> **Assignment**
The answer must consist of every line below containing "Ctrl".

── Source material

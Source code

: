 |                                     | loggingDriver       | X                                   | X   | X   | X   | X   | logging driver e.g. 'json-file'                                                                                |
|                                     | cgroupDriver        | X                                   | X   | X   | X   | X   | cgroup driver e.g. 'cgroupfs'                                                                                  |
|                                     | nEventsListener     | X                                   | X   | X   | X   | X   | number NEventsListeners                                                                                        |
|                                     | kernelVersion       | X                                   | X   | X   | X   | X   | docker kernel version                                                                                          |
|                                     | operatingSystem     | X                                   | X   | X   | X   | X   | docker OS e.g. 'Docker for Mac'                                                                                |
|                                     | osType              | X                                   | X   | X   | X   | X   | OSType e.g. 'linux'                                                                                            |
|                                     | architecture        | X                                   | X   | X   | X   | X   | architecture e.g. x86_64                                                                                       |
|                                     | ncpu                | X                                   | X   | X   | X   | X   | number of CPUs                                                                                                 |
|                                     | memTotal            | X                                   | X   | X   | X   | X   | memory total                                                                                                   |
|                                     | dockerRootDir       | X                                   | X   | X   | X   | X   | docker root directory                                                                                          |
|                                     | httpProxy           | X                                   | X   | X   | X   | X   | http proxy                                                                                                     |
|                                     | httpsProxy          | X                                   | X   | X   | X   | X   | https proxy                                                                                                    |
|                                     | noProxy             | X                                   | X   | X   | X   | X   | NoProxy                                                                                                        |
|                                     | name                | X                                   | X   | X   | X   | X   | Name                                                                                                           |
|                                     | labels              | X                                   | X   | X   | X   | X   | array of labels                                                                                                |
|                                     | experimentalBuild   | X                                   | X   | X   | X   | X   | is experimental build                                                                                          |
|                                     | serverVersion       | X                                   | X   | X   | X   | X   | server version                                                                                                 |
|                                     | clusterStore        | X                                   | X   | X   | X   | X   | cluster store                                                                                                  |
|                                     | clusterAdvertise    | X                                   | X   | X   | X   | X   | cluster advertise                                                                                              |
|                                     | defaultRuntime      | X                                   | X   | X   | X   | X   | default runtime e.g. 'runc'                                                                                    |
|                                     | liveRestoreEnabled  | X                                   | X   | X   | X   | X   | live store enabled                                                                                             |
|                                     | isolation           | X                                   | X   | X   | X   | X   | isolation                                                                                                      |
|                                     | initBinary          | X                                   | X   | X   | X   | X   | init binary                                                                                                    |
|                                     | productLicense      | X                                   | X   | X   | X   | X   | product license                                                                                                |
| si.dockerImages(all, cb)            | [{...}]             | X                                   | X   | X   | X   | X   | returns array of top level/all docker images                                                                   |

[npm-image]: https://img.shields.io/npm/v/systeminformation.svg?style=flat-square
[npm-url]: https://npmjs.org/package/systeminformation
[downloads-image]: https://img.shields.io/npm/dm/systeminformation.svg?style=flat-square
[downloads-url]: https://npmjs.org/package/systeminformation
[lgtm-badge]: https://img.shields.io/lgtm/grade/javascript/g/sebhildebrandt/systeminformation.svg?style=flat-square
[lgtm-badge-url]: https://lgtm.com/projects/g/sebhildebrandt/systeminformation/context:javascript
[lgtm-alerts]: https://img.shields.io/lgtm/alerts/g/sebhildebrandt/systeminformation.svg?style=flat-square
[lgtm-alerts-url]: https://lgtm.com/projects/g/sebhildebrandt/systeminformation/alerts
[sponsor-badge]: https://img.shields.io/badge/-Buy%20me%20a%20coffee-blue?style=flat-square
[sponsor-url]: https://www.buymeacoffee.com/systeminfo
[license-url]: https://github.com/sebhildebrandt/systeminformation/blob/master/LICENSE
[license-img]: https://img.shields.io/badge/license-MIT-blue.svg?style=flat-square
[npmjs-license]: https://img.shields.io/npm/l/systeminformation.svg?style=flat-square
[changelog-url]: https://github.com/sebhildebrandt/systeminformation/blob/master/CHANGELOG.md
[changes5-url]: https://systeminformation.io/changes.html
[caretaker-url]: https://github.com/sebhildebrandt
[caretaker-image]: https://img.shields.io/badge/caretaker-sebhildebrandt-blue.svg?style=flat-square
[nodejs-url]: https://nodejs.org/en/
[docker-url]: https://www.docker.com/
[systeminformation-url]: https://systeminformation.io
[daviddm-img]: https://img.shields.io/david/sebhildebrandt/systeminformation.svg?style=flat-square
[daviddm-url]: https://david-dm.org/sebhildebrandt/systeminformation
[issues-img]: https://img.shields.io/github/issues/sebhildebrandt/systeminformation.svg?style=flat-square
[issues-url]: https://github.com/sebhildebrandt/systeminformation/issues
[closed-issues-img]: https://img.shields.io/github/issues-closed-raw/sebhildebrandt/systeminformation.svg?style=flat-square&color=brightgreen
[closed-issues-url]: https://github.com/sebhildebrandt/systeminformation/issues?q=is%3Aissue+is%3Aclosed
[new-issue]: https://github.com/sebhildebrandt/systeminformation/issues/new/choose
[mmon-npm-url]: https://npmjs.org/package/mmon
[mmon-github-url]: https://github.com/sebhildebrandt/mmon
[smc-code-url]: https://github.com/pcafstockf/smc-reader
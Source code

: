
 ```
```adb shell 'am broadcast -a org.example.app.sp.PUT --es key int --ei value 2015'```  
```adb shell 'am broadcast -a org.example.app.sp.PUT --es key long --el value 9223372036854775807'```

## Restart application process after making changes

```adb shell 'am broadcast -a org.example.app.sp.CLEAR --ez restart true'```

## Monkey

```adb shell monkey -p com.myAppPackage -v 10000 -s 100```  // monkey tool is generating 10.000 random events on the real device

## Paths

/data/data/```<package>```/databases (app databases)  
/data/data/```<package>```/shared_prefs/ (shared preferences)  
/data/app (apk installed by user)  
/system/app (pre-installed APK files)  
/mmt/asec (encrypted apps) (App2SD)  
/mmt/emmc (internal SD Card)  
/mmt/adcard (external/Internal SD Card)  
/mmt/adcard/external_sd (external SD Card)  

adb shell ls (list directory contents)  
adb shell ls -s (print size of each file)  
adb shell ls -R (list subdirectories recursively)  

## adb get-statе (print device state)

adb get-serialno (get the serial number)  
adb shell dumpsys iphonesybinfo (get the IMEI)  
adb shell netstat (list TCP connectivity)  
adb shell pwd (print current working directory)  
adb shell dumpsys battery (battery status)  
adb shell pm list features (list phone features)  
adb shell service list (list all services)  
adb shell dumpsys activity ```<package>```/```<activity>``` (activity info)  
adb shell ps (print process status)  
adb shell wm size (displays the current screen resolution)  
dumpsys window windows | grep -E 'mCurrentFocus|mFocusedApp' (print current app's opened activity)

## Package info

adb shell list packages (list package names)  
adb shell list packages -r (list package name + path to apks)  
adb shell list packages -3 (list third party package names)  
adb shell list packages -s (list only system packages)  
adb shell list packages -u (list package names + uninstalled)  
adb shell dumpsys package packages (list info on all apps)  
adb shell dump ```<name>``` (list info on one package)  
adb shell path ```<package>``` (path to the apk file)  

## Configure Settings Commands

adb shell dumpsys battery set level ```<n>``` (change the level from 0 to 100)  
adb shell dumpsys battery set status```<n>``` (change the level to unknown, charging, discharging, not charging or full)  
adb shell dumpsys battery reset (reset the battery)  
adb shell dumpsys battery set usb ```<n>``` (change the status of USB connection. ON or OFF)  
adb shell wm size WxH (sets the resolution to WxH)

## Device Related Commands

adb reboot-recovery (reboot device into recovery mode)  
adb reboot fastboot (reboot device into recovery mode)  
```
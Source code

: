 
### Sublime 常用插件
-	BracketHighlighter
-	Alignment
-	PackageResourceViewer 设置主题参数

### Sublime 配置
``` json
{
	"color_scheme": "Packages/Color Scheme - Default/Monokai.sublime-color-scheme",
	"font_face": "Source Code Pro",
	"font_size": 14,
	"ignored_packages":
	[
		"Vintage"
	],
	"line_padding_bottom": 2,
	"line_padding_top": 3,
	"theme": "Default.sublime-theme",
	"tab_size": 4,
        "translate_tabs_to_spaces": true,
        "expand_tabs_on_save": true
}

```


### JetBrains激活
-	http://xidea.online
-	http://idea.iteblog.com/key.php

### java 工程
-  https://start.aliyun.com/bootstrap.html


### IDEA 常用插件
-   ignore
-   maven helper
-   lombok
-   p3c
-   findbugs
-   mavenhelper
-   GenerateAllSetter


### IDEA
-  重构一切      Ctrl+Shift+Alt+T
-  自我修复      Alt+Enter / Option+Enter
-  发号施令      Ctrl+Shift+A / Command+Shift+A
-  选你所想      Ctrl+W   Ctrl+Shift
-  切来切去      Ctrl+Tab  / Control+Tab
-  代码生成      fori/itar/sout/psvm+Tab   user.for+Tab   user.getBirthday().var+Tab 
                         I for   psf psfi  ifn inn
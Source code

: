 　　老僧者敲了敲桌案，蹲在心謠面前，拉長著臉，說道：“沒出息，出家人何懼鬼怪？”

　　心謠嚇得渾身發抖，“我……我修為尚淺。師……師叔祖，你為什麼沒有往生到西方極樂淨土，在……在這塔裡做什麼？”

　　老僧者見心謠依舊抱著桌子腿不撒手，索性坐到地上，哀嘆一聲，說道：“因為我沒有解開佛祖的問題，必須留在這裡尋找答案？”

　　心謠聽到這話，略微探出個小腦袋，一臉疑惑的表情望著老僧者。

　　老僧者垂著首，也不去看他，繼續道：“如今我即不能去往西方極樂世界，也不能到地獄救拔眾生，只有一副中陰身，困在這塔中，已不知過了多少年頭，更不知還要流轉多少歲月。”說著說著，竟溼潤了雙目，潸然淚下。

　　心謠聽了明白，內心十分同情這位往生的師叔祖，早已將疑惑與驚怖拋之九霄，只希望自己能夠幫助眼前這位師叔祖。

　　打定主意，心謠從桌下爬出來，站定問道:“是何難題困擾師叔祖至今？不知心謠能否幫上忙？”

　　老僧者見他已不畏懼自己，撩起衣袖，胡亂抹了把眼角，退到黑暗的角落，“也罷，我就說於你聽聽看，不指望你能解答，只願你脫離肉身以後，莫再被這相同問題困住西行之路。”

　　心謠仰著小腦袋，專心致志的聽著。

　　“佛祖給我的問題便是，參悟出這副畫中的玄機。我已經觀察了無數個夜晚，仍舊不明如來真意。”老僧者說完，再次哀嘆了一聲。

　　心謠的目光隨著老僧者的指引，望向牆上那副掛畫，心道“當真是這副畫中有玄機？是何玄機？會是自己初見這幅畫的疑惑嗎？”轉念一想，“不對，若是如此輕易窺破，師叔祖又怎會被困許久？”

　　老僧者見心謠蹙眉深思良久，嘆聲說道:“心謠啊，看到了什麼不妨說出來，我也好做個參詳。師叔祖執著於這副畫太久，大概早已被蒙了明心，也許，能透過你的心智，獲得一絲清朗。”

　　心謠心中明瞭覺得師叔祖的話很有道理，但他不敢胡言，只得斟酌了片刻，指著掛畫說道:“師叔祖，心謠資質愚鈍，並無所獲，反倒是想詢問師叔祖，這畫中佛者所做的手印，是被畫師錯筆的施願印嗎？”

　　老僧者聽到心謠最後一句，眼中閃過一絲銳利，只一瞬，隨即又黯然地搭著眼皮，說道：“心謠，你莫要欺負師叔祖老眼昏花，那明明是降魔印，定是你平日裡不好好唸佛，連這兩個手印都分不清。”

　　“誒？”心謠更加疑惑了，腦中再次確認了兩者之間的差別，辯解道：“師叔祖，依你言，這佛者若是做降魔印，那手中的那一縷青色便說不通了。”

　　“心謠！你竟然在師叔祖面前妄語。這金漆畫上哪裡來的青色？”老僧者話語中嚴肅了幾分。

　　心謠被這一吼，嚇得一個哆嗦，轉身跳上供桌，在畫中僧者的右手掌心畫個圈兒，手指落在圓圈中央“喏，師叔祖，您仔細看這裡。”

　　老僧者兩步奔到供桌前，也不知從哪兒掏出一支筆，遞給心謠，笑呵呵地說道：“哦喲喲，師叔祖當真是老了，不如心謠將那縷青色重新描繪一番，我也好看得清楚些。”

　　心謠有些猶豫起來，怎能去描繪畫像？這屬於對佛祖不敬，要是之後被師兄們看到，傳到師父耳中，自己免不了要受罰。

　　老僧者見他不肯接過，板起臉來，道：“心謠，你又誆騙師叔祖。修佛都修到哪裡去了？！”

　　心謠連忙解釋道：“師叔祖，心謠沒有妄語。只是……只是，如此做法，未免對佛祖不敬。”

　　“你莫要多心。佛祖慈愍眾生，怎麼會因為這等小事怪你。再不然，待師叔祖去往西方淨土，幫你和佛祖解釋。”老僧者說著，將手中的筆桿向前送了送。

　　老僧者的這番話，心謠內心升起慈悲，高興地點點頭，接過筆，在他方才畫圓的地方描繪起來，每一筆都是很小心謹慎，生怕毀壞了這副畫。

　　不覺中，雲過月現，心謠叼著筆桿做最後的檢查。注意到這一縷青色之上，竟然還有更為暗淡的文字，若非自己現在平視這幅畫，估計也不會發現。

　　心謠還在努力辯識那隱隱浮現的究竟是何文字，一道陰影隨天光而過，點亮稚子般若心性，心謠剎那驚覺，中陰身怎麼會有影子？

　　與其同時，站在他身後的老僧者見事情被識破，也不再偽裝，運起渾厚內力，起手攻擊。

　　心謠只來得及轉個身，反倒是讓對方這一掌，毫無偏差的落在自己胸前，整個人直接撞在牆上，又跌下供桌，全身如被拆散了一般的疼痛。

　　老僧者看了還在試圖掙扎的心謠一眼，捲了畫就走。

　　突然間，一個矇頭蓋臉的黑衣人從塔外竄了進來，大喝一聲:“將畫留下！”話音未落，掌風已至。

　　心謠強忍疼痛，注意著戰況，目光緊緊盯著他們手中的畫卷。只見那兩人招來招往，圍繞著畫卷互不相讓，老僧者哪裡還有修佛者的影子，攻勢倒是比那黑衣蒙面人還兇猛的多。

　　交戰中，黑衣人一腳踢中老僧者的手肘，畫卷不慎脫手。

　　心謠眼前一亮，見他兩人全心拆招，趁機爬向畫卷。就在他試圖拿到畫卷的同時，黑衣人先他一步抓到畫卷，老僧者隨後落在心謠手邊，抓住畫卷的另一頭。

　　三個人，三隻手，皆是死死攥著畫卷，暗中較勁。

────

> **Answer to this task**
-  重构一切      Ctrl+Shift+Alt+T
-  发号施令      Ctrl+Shift+A / Command+Shift+A
-  选你所想      Ctrl+W   Ctrl+Shift
-  切来切去      Ctrl+Tab  / Control+Tab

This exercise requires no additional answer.